Copy each line of the following material that has the string "maior".

**Dataset excerpts:**
════════════════════
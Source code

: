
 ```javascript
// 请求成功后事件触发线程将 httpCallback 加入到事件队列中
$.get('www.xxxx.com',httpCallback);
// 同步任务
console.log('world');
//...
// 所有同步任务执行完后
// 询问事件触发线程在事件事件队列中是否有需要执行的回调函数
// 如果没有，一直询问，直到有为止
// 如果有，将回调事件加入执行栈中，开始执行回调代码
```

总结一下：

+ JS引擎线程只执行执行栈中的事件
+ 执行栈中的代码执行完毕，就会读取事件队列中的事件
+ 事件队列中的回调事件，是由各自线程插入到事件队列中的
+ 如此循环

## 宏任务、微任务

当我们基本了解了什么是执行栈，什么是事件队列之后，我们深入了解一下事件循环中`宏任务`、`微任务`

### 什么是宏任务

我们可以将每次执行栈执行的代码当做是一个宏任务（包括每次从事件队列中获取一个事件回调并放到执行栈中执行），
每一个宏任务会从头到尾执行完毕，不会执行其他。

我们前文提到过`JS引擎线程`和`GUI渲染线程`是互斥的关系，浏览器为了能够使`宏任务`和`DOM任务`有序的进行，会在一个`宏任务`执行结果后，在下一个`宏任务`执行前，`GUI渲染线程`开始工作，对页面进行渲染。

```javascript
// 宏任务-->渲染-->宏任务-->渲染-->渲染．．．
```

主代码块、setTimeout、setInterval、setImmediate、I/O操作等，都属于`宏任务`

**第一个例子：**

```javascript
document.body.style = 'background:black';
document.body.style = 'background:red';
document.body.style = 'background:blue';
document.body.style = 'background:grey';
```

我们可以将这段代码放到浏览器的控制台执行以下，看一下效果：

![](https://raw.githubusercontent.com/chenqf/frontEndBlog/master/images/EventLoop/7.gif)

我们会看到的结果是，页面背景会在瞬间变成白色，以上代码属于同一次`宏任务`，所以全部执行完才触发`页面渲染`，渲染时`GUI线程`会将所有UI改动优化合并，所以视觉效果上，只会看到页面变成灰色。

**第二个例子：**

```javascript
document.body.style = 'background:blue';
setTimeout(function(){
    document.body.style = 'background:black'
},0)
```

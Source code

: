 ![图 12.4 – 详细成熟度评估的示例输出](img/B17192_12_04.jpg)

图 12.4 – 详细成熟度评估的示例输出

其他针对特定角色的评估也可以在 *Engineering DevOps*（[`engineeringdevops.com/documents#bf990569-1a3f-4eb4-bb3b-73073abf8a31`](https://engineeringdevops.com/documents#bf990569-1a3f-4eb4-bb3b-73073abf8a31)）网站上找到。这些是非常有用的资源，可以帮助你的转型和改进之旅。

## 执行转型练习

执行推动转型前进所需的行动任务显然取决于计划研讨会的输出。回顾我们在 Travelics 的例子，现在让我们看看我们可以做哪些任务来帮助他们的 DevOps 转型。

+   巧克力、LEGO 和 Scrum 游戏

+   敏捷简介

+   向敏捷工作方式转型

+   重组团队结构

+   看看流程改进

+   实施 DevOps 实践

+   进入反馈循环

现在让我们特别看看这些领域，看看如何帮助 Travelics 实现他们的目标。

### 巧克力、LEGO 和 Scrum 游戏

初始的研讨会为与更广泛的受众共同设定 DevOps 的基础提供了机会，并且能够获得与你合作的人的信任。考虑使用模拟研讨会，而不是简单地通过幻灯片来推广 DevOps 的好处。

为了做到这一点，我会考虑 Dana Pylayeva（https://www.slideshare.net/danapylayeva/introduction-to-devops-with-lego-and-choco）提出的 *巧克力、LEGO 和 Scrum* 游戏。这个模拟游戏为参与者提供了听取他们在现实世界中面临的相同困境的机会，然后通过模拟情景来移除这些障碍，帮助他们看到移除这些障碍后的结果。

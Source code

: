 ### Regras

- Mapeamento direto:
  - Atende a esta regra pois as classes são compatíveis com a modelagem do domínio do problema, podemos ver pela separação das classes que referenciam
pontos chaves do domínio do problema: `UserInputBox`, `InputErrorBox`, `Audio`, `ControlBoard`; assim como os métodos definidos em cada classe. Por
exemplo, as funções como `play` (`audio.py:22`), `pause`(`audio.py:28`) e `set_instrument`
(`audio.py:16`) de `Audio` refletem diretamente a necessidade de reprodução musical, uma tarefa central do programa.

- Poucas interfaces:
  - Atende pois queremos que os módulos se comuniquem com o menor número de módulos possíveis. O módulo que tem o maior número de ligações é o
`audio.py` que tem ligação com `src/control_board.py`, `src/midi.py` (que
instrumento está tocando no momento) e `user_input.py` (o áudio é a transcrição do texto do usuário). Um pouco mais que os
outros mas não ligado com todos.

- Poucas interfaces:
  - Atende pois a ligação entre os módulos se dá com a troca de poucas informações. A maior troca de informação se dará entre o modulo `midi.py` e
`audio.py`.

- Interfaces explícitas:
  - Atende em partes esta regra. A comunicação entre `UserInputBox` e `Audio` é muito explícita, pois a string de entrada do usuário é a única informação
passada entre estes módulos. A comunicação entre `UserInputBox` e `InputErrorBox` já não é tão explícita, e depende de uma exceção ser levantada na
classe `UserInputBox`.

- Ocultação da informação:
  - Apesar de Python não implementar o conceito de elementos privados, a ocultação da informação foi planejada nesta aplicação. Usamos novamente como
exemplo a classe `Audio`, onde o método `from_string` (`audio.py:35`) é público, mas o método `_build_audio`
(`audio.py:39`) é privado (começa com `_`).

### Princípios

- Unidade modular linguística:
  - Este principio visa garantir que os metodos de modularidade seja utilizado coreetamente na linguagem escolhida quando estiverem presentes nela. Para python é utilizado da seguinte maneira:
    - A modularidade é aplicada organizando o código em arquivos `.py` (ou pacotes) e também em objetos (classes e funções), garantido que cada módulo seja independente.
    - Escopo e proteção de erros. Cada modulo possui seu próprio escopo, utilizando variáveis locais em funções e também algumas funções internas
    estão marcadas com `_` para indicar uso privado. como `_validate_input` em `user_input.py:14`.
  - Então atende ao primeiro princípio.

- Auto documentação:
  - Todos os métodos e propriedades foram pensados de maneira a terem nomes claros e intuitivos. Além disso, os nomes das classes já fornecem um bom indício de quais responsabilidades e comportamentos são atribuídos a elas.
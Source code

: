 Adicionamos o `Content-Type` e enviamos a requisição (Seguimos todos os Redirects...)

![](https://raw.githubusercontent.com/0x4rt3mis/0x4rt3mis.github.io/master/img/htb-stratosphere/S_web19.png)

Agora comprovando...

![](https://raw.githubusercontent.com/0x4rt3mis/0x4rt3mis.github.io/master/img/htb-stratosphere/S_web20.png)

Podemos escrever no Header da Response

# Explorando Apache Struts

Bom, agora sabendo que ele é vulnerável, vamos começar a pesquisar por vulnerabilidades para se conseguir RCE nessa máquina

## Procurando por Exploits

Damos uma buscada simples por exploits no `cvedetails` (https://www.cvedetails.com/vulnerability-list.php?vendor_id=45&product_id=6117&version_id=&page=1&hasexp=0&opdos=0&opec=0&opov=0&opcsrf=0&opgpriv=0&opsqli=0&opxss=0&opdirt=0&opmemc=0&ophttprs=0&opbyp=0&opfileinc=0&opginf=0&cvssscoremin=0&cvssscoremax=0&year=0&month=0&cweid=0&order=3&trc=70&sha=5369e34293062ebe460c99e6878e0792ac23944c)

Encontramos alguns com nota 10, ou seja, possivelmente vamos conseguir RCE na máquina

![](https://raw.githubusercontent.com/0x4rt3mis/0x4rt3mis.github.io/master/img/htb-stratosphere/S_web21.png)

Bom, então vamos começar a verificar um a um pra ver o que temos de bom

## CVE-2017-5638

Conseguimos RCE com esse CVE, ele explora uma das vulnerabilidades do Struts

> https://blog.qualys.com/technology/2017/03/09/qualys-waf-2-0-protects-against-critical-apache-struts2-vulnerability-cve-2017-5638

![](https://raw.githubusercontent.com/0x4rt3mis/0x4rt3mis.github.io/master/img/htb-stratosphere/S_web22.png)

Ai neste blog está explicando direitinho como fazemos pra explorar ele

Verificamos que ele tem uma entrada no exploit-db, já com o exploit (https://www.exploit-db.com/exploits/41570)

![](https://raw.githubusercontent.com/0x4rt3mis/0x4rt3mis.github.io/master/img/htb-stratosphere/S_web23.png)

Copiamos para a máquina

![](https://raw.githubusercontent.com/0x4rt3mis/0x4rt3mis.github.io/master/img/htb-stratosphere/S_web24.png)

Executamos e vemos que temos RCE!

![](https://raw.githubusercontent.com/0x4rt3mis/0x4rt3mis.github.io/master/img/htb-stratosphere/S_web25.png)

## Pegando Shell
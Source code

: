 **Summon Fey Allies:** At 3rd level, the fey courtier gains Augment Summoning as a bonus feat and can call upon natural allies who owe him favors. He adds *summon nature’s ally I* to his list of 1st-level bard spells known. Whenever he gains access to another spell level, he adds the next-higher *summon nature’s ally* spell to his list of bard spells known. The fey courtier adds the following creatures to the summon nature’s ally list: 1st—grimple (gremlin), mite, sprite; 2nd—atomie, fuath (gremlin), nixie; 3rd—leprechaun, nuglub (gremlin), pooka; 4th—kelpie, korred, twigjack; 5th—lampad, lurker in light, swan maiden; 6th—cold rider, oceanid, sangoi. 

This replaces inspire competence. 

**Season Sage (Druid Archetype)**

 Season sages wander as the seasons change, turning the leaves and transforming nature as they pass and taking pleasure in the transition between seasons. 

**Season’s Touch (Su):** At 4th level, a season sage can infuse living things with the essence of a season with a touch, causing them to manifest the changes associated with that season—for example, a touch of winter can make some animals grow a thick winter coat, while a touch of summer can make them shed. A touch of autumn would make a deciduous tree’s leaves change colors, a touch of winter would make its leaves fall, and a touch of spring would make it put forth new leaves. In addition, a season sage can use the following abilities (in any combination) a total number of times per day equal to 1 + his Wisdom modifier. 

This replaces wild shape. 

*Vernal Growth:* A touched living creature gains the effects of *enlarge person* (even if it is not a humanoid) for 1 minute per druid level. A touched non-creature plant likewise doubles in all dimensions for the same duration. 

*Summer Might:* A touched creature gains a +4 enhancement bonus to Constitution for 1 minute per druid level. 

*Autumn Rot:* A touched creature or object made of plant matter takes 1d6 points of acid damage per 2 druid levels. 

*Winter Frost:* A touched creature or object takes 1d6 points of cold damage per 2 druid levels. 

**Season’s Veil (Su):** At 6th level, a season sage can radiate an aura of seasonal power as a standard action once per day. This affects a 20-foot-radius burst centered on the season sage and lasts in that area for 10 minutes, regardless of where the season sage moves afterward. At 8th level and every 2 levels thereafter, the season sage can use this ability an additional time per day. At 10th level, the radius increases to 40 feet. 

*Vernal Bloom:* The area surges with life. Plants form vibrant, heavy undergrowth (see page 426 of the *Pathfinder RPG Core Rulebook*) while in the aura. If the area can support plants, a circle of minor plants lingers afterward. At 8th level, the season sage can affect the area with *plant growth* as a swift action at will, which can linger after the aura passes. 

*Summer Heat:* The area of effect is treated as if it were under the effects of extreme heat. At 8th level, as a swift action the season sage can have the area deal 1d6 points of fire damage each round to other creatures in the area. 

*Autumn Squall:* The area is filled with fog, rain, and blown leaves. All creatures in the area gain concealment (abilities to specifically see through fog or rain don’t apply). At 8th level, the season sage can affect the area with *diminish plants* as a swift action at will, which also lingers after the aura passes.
════════════════════
**Written answer:**
  - Atende pois queremos que os módulos se comuniquem com o menor número de módulos possíveis. O módulo que tem o maior número de ligações é o
  - Atende pois a ligação entre os módulos se dá com a troca de poucas informações. A maior troca de informação se dará entre o modulo `midi.py` e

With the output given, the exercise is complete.